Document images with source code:
※ ※ ※

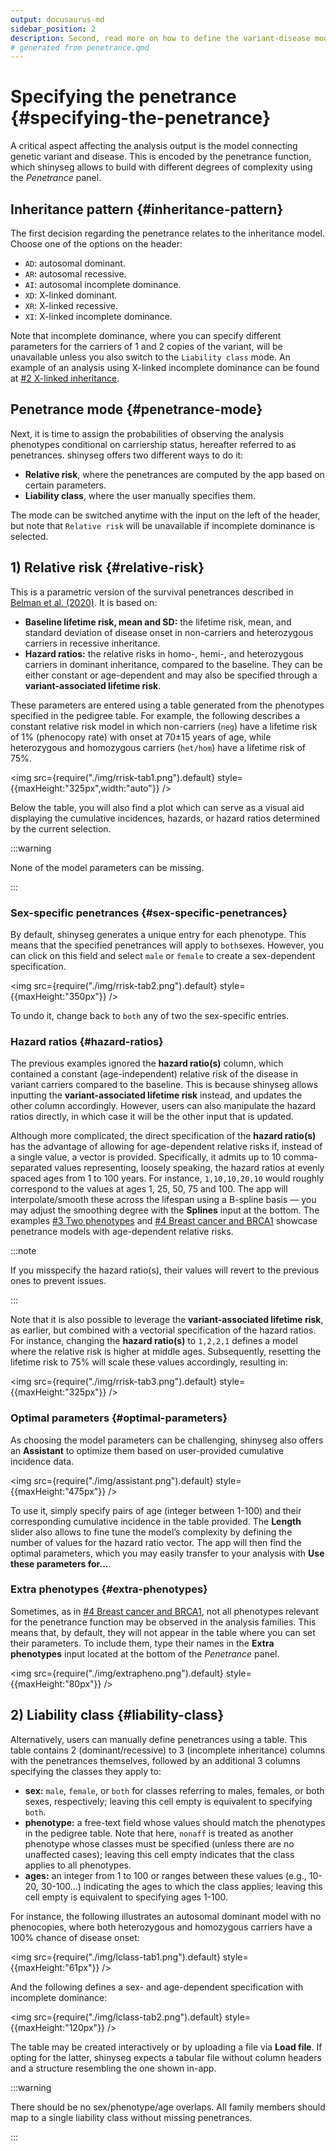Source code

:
 ```yaml
---
output: docusaurus-md
sidebar_position: 2
description: Second, read more on how to define the variant-disease model.
# generated from penetrance.qmd
---
```


# Specifying the penetrance {#specifying-the-penetrance}

A critical aspect affecting the analysis output is the model connecting
genetic variant and disease. This is encoded by the penetrance function,
which shinyseg allows to build with different degrees of complexity
using the *Penetrance* panel.

## Inheritance pattern {#inheritance-pattern}

The first decision regarding the penetrance relates to the inheritance
model. Choose one of the options on the header:

-   `AD`: autosomal dominant.
-   `AR`: autosomal recessive.
-   `AI`: autosomal incomplete dominance.
-   `XD`: X-linked dominant.
-   `XR`: X-linked recessive.
-   `XI`: X-linked incomplete dominance.

Note that incomplete dominance, where you can specify different
parameters for the carriers of 1 and 2 copies of the variant, will be
unavailable unless you also switch to the `Liability class` mode. An
example of an analysis using X-linked incomplete dominance can be found
at [#2 X-linked inheritance](/examples/example2).

## Penetrance mode {#penetrance-mode}

Next, it is time to assign the probabilities of observing the analysis
phenotypes conditional on carriership status, hereafter referred to as
penetrances. shinyseg offers two different ways to do it:

-   **Relative risk**, where the penetrances are computed by the app
    based on certain parameters.
-   **Liability class**, where the user manually specifies them.

The mode can be switched anytime with the input on the left of the
header, but note that `Relative risk` will be unavailable if incomplete
dominance is selected.

## 1) Relative risk {#relative-risk}

This is a parametric version of the survival penetrances described in
[Belman et al. (2020)](https://doi.org/10.1038/s41436-020-0920-4). It is
based on:

-   **Baseline lifetime risk, mean and SD:** the lifetime risk, mean,
    and standard deviation of disease onset in non-carriers and
    heterozygous carriers in recessive inheritance.
-   **Hazard ratios:** the relative risks in homo-, hemi-, and
    heterozygous carriers in dominant inheritance, compared to the
    baseline. They can be either constant or age-dependent and may also
    be specified through a **variant-associated lifetime risk**.

These parameters are entered using a table generated from the phenotypes
specified in the pedigree table. For example, the following describes a
constant relative risk model in which non-carriers (`neg`) have a
lifetime risk of 1% (phenocopy rate) with onset at 70±15 years of age,
while heterozygous and homozygous carriers (`het/hom`) have a lifetime
risk of 75%.

<img src={require("./img/rrisk-tab1.png").default} style={{maxHeight:"325px",width:"auto"}} />

Below the table, you will also find a plot which can serve as a visual
aid displaying the cumulative incidences, hazards, or hazard ratios
determined by the current selection.

:::warning

None of the model parameters can be missing.

:::

### Sex-specific penetrances {#sex-specific-penetrances}

By default, shinyseg generates a unique entry for each phenotype. This
means that the specified penetrances will apply to `both`sexes. However,
you can click on this field and select `male` or `female` to create a
sex-dependent specification.

<img src={require("./img/rrisk-tab2.png").default} style={{maxHeight:"350px"}} />

To undo it, change back to `both` any of two the sex-specific entries.

### Hazard ratios {#hazard-ratios}

The previous examples ignored the **hazard ratio(s)** column, which
contained a constant (age-independent) relative risk of the disease in
variant carriers compared to the baseline. This is because shinyseg
allows inputting the **variant-associated lifetime risk** instead, and
updates the other column accordingly. However, users can also manipulate
the hazard ratios directly, in which case it will be the other input
that is updated.

Although more complicated, the direct specification of the **hazard
ratio(s)** has the advantage of allowing for age-dependent relative
risks if, instead of a single value, a vector is provided. Specifically,
it admits up to 10 comma-separated values representing, loosely
speaking, the hazard ratios at evenly spaced ages from 1 to 100 years.
For instance, `1,10,10,20,10` would roughly correspond to the values at
ages 1, 25, 50, 75 and 100. The app will interpolate/smooth these across
the lifespan using a B-spline basis — you may adjust the smoothing
degree with the **Splines** input at the bottom. The examples [#3 Two
phenotypes](/examples/example3) and [#4 Breast cancer and
BRCA1](/examples/example4) showcase penetrance models with age-dependent
relative risks.

:::note

If you misspecify the hazard ratio(s), their values will revert to the
previous ones to prevent issues.

:::

Note that it is also possible to leverage the **variant-associated
lifetime risk**, as earlier, but combined with a vectorial specification
of the hazard ratios. For instance, changing the **hazard ratio(s)** to
`1,2,2,1` defines a model where the relative risk is higher at middle
ages. Subsequently, resetting the lifetime risk to 75% will scale these
values accordingly, resulting in:

<img src={require("./img/rrisk-tab3.png").default} style={{maxHeight:"325px"}} />

### Optimal parameters {#optimal-parameters}

As choosing the model parameters can be challenging, shinyseg also
offers an **Assistant** to optimize them based on user-provided
cumulative incidence data.

<img src={require("./img/assistant.png").default} style={{maxHeight:"475px"}} />

To use it, simply specify pairs of age (integer between 1-100) and their
corresponding cumulative incidence in the table provided. The **Length**
slider also allows to fine tune the model’s complexity by defining the
number of values for the hazard ratio vector. The app will then find the
optimal parameters, which you may easily transfer to your analysis with
**Use these parameters for…**.

### Extra phenotypes {#extra-phenotypes}

Sometimes, as in [#4 Breast cancer and BRCA1](/examples/example4), not
all phenotypes relevant for the penetrance function may be observed in
the analysis families. This means that, by default, they will not appear
in the table where you can set their parameters. To include them, type
their names in the **Extra phenotypes** input located at the bottom of
the *Penetrance* panel.

<img src={require("./img/extrapheno.png").default} style={{maxHeight:"80px"}} />

## 2) Liability class {#liability-class}

Alternatively, users can manually define penetrances using a table. This
table contains 2 (dominant/recessive) to 3 (incomplete inheritance)
columns with the penetrances themselves, followed by an additional 3
columns specifying the classes they apply to:

-   **sex:** `male`, `female`, or `both` for classes referring to males,
    females, or both sexes, respectively; leaving this cell empty is
    equivalent to specifying `both`.
-   **phenotype:** a free-text field whose values should match the
    phenotypes in the pedigree table. Note that here, `nonaff` is
    treated as another phenotype whose classes must be specified (unless
    there are no unaffected cases); leaving this cell empty indicates
    that the class applies to all phenotypes.
-   **ages:** an integer from 1 to 100 or ranges between these values
    (e.g., 10-20, 30-100…) indicating the ages to which the class
    applies; leaving this cell empty is equivalent to specifying ages
    1-100.

For instance, the following illustrates an autosomal dominant model with
no phenocopies, where both heterozygous and homozygous carriers have a
100% chance of disease onset:

<img src={require("./img/lclass-tab1.png").default} style={{maxHeight:"61px"}} />

And the following defines a sex- and age-dependent specification with
incomplete dominance:

<img src={require("./img/lclass-tab2.png").default} style={{maxHeight:"120px"}} />

The table may be created interactively or by uploading a file via **Load
file**. If opting for the latter, shinyseg expects a tabular file
without column headers and a structure resembling the one shown in-app.

:::warning

There should be no sex/phenotype/age overlaps. All family members should
map to a single liability class without missing penetrances.

:::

※ ※ ※

Assignment: Please restate the lines above exactly, starting at the first line of the data and stopping at the line containing "## Inheritance pattern", which is included. Omit pictures.

Finished exercise:
Source code

:
 ```yaml
---
output: docusaurus-md
sidebar_position: 2
description: Second, read more on how to define the variant-disease model.
# generated from penetrance.qmd
---
```


# Specifying the penetrance {#specifying-the-penetrance}

A critical aspect affecting the analysis output is the model connecting
genetic variant and disease. This is encoded by the penetrance function,
which shinyseg allows to build with different degrees of complexity
using the *Penetrance* panel.

## Inheritance pattern {#inheritance-pattern}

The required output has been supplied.